Bands are always looking for ways to get recognized by the talent scouts, but many do not realize what these people are seeking. No matter where you are playing, or how many people attend the show, there is always an A&R scout nearby. Just because you only drew a dozen people to last night’s show doesn’t mean that a talent scout was not watching you. A&R scouts are all around, and they seek new talent no matter what the atmosphere is like. So now that you know the A&R scouts are out there, what can you do to grab their attention? There are numerous things an A&R scout looks for, when it comes to finding raw talent.
One of the best ways to grab the attention of a talent scout is to perform live shows on a regular basis. A&R scouts frequently attend shows, big and small, to locate new talent. These individuals really focus their attention on the crowd, and how the crowd is reacting to your performance. Contrary to popular belief, a good A&R scout will put aside their personal feelings about your music. It is not about whether or not they like your music, but whether or not the crowd does. A&R scouts may also talk to the club owner to find out what kind of crowd you are drawing, and how these people react, when you play on stage. Remember, it is not the number of fans you draw here (although this helps a bit) that really counts. You could draw 500 people and not have anyone pay attention to your performance, whereas you could only draw 10, who are mesmerized by your presence. A talent scout will view the reactions of these individuals, whether it is 500 or 10 and judge your band accordingly.
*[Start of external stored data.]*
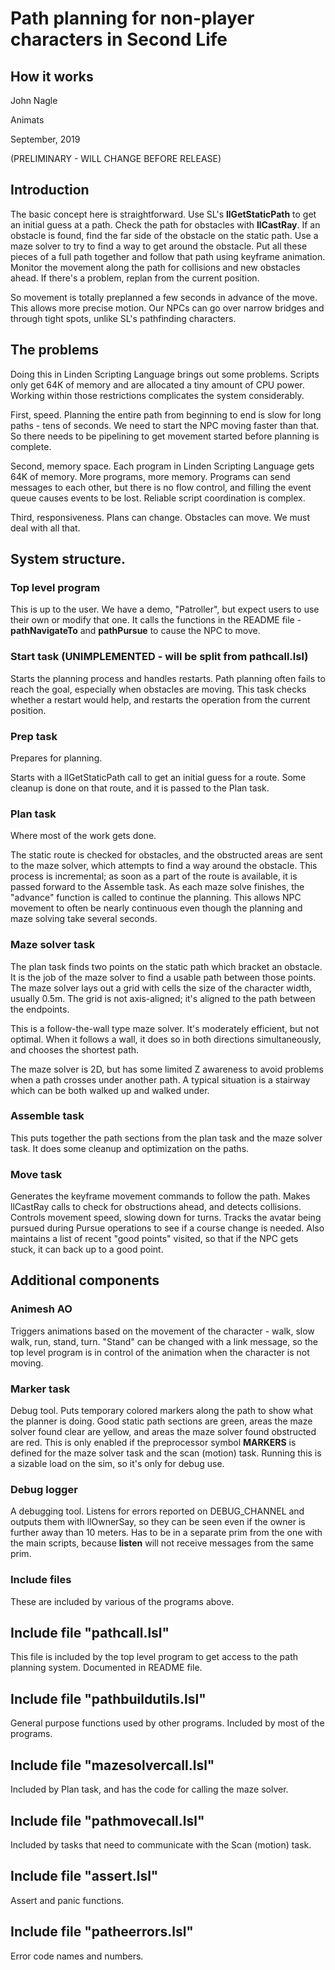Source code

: # Path planning for non-player characters in Second Life

## How it works

John Nagle

Animats

September, 2019

(PRELIMINARY - WILL CHANGE BEFORE RELEASE)

## Introduction
The basic concept here is straightforward. Use SL's **llGetStaticPath** to get an initial guess at a path. 
Check the path for obstacles with **llCastRay**.
If an obstacle is found, find the far side of the obstacle on the static path.
Use a maze solver to try to find a way to get around the obstacle. 
Put all these pieces of a full path together and follow that path using keyframe animation.
Monitor the movement along the path for collisions and new obstacles ahead. If there's a problem, replan
from the current position.

So movement is totally preplanned a few seconds in advance of the move.
This allows more precise motion. Our NPCs can go over narrow bridges and
through tight spots, unlike SL's pathfinding characters. 

## The problems
Doing this in Linden Scripting Language brings out some problems. Scripts only get 64K of memory and
are allocated a tiny amount of CPU power. Working within those restrictions complicates the system
considerably. 

First, speed. Planning the entire path from beginning to end is slow for long paths - tens of seconds.
We need to start the NPC moving faster than that.
So there needs to be pipelining to get movement started before planning is complete. 

Second, memory space. Each program in Linden Scripting Language gets 64K of memory. 
More programs, more memory. Programs can send messages to each other, but there is
no flow control, and filling the event queue causes events to be lost.
Reliable script coordination is complex.

Third, responsiveness. Plans can change. Obstacles can move. We must deal with all that.

## System structure.

### Top level program
This is up to the user. We have a demo, "Patroller", but expect users to use their own or
modify that one. 
It calls the functions in the README file - **pathNavigateTo** and **pathPursue** to cause the NPC to move.


### Start task (UNIMPLEMENTED - will be split from pathcall.lsl)
Starts the planning process and handles restarts. Path planning often fails to reach the goal,
especially when obstacles are moving. This task checks whether a restart would help, and restarts
the operation from the current position.
### Prep task
Prepares for planning. 

Starts with a llGetStaticPath call to get an initial guess for a route.
Some cleanup is done on that route, and it is passed to the Plan task.
### Plan task
Where most of the work gets done.

The static route is checked for obstacles, and the obstructed areas are sent to the maze solver, which
attempts to find a way around the obstacle. This process is incremental; as soon as a part of the route
is available, it is passed forward to the Assemble task. As each maze solve finishes, the "advance"
function is called to continue the planning. This allows NPC movement to often be nearly continuous
even though the planning and maze solving take several seconds. 
### Maze solver task
The plan task finds two points on the static path which bracket an obstacle. It is the
job of the maze solver to find a usable path between those points. The maze solver lays
out a grid with cells the size of the character width, usually 0.5m. The grid is not
axis-aligned; it's aligned to the path between the endpoints. 

This is a follow-the-wall type maze solver. It's moderately efficient, but not optimal.
When it follows a wall, it does so in both directions simultaneously, and chooses the
shortest path.

The maze solver is 2D, but has some limited Z awareness to avoid problems when a path
crosses under another path. A typical situation is a stairway which can be both walked
up and walked under. 
### Assemble task
This puts together the path sections from the plan task and the maze solver task.
It does some cleanup and optimization on the paths. 
### Move task
Generates the keyframe movement commands to follow the path.
Makes llCastRay calls to check for obstructions ahead, and detects collisions.
Controls movement speed, slowing down for turns.
Tracks the avatar being pursued during Pursue operations to see if a course
change is needed.
Also maintains a list of recent "good points" visited, so that if the NPC gets
stuck, it can back up to a good point.

## Additional components
### Animesh AO
Triggers animations based on the movement of the character - walk, slow walk, run, stand, turn. 
"Stand" can be changed with a link message, so the top level program is in control of the animation when the character is not moving.
### Marker task
Debug tool. Puts temporary colored markers along the path to show what the planner is doing. Good static path sections are green, 
areas the maze solver found clear are yellow, and areas the maze solver found obstructed are red. This is only enabled if
the preprocessor symbol **MARKERS** is defined for the maze solver task and the scan (motion) task.
Running this is a sizable load on the sim, so it's only for debug use.

### Debug logger
A debugging tool. 
Listens for errors reported on DEBUG_CHANNEL and outputs them with llOwnerSay, so they can be seen even if the owner is further away than 10 meters.
Has to be in a separate prim from the one with the main scripts, because **listen** will not receive messages from the same prim.

### Include files
These are included by various of the programs above.

## Include file "pathcall.lsl"
This file is included by the top level program to get access to the path planning system. Documented in README file.
## Include file "pathbuildutils.lsl"
General purpose functions used by other programs. Included by most of the programs.
## Include file "mazesolvercall.lsl"
Included by Plan task, and has the code for calling the maze solver.
## Include file "pathmovecall.lsl"
Included by tasks that need to communicate with the Scan (motion) task.
## Include file "assert.lsl" 
Assert and panic functions.
## Include file "patheerrors.lsl"
Error code names and numbers.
A&R scouts also look for the current trends in the music industry, and how these trends may change over time. For example, back in the 80’s long hair and heavy metal bands ruled the day. If you had a good voice along with long hair and decided to start a band back then, chances are you probably would have been successful to an extent. The music industry is constantly changing, along with the images of what’s in and what’s not. Bands should always play the type of music they enjoy most, but be mindful of the current popularity of such music.
Demos are not dead, but they do not take priority over a stage performance through the eyes of an A&R talent scout. Many talent scouts have listened to garage band recordings on a demo and have been awed by their music. However, a good talent scout is going to hear this demo and ask themselves whether or not your band is worth seeing live. Bands love to submit demos to talent scouts, but unless they can produce the “wow” factor on stage, chances are they are not going to get very far.
Scouts also use a few other ways to get more information about your band. Bands can have their sales tracked through Soundscan. This computerized system tracks music sales at retail outlets and can produce popularity charts for songs, albums, and individual artists. A&R scouts also use the Internet to find new talent. The Internet has a vast universe of Demo sites that accept submissions from bands. Scouts typically scan these sites to hear the music being played and to determine whether or not they are interested. DemoDiaries.com is a popular site often visited by these scouts. Finally, be sure to avoid any type of scam. A good talent scout is not going to take any money from you up front. If they really feel you have the talent they will invest in your future as a musician by working for some percentage of your profits.